Ilustrasi perahu nelayan di Pelabuhan Lembar, Lombok Barat, NTB. (IDN Times/Muhammad Nasir)
Meskipun proses penyusunan DED masih berjalan, Muslim menegaskan bahwa pembangunan fisik atau konstruksi akan dimulai tahun 2026 ini. Seluruh rangkaian proses mulai dari perencanaan hingga tahap konstruksi fisik ditargetkan berjalan secara paralel dan rampung pada tahun 2026.
"Tahun ini juga pembangunannya," kata dia.

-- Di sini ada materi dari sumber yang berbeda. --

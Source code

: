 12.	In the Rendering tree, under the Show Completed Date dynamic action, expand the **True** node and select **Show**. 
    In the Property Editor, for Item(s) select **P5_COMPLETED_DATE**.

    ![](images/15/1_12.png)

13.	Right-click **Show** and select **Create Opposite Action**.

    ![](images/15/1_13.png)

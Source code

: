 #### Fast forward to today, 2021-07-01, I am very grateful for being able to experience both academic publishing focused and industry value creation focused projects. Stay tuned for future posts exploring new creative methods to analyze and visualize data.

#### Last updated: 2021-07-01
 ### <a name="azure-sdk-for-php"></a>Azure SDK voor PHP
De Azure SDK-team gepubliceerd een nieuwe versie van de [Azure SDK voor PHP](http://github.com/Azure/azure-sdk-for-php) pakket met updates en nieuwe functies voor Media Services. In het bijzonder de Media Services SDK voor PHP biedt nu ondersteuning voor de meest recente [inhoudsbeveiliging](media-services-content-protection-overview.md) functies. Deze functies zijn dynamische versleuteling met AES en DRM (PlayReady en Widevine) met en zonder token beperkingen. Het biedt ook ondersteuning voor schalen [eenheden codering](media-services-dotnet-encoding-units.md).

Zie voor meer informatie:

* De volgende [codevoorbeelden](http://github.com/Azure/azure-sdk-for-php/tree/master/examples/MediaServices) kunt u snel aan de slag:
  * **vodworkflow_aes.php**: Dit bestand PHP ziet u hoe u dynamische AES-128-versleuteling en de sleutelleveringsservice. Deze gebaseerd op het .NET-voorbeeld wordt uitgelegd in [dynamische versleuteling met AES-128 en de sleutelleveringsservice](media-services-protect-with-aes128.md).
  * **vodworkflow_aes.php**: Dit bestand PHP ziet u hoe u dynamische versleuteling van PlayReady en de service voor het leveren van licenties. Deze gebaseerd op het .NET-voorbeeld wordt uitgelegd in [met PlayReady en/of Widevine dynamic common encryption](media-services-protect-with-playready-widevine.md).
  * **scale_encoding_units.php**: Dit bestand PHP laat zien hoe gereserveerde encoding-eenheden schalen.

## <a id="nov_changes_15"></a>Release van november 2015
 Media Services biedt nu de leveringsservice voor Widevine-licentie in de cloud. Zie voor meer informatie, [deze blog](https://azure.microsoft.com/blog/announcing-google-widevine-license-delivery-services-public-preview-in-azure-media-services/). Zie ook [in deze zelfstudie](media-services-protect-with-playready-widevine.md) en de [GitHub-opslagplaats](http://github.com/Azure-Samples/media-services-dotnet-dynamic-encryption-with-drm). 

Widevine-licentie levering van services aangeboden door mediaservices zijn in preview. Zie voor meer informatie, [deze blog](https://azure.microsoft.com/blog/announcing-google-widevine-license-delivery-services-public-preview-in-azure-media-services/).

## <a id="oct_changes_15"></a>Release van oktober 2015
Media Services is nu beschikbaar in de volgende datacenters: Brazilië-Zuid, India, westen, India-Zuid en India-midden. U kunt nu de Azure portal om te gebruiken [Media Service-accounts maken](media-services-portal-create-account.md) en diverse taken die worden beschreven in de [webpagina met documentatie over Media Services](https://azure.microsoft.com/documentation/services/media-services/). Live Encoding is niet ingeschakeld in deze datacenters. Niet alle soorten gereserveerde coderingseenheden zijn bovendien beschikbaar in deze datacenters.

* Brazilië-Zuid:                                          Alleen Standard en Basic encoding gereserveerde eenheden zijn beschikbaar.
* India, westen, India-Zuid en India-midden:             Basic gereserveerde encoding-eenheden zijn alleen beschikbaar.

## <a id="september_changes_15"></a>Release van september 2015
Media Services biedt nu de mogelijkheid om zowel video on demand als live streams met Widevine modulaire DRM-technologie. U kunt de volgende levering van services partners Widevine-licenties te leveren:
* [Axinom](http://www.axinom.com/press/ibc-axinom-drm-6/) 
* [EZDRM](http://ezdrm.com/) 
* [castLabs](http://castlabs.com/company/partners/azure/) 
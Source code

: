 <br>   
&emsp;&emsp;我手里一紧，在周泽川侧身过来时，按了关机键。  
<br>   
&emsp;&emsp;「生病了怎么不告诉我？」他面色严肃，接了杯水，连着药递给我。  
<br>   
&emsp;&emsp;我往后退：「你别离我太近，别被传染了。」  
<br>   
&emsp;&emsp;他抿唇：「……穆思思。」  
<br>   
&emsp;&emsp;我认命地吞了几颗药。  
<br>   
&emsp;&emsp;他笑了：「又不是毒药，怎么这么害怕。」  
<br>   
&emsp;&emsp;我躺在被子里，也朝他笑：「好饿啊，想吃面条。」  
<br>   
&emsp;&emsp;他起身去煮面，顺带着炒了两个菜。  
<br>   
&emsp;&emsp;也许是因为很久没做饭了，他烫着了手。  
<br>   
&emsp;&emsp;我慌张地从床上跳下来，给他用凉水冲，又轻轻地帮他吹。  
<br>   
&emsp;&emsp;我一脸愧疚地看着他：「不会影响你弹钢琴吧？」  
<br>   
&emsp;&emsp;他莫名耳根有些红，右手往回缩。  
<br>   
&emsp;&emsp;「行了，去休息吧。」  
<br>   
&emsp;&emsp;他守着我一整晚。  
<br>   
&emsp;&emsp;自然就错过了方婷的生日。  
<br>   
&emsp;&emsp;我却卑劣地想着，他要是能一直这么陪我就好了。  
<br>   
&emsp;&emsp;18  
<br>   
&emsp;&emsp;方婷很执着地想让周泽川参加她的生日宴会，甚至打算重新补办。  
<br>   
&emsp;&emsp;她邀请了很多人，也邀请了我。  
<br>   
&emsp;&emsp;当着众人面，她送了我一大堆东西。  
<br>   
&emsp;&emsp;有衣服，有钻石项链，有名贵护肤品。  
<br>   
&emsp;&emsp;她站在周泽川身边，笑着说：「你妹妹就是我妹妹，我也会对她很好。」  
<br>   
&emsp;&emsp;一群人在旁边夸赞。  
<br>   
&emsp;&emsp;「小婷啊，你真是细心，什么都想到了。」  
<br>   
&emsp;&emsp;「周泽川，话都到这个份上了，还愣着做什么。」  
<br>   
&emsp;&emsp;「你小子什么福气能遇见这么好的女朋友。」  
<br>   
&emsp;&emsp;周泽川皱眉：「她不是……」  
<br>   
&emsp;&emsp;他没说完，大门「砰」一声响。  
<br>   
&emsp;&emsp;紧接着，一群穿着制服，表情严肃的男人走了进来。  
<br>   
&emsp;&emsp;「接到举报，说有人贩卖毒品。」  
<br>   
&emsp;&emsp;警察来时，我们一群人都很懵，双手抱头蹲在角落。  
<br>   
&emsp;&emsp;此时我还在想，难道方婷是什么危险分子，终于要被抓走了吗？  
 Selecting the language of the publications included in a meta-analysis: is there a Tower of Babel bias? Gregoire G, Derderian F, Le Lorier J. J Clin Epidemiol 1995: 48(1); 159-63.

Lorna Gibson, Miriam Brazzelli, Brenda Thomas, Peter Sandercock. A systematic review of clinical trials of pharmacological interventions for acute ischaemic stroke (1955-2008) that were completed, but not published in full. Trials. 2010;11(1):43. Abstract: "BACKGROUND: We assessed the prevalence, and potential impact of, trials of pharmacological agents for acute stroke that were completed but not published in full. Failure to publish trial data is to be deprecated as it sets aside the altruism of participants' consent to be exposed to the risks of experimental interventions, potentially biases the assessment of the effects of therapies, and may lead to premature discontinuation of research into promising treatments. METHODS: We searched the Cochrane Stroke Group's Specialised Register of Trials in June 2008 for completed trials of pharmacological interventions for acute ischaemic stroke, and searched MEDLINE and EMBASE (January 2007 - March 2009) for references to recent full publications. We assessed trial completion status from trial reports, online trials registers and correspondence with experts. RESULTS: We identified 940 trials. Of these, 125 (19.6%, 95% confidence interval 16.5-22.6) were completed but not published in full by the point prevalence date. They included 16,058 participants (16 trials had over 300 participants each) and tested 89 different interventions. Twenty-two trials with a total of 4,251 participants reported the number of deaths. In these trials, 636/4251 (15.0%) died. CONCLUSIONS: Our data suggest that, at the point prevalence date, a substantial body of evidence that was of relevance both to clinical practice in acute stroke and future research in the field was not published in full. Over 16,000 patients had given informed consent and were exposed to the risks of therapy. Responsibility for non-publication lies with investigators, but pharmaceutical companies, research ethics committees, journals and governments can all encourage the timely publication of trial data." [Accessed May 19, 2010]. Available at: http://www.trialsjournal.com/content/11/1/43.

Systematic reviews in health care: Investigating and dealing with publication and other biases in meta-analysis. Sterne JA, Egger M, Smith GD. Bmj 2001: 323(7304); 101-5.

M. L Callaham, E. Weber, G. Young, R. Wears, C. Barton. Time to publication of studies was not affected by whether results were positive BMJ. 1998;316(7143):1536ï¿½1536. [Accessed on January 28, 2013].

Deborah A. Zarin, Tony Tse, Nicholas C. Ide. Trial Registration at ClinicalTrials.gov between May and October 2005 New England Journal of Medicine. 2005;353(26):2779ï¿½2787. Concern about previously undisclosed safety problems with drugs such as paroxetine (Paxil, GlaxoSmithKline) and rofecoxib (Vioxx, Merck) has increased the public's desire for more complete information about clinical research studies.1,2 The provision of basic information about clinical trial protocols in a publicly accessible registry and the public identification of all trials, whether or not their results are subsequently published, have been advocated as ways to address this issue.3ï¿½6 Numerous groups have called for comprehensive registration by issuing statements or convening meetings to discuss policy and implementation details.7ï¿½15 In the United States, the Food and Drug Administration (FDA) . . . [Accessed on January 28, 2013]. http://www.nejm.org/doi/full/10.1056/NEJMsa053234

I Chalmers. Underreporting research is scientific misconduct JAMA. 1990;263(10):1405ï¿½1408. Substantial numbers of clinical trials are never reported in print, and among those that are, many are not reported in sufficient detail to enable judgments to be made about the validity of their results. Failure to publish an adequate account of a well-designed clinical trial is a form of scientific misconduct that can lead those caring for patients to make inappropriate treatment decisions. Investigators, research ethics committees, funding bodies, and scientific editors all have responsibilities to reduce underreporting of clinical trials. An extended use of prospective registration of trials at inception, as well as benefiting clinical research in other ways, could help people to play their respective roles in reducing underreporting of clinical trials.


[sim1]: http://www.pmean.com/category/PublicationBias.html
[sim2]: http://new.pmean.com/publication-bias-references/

Sebelumnya, KKP membangun sebanyak 100 kampung nelayan merah putih di seluruh Indonesia sejak akhir 2025. Salah satu yang telah rampung secara fisik adalah KNMP Desa Ekas Buana, Kecamatan Jerowaru, Kabupaten Lombok Timur. Desa Ekas Buana dipilih karena memiliki potensi perikanan besar dengan komoditas utama tongkol, cakalang, kembung, dan udang. Dari total 1.226 kepala keluarga, sebanyak 854 berprofesi sebagai nelayan, dengan 396 unit kapal aktif beroperasi.
Beragam fasilitas telah dibangun untuk menunjang aktivitas perikanan, mulai dari gudang beku portable, pabrik es, shelter pendaratan ikan, docking kapal, bengkel nelayan, balai nelayan, hingga kios pemasaran ikan dan instalasi pengolahan air limbah.
Selain pembangunan fisik, KKP memperkuat kelembagaan pengelola melalui peningkatan kapasitas pengurus koperasi desa, pendampingan tenaga ahli pemberdayaan masyarakat, serta peningkatan kompetensi penyuluh perikanan.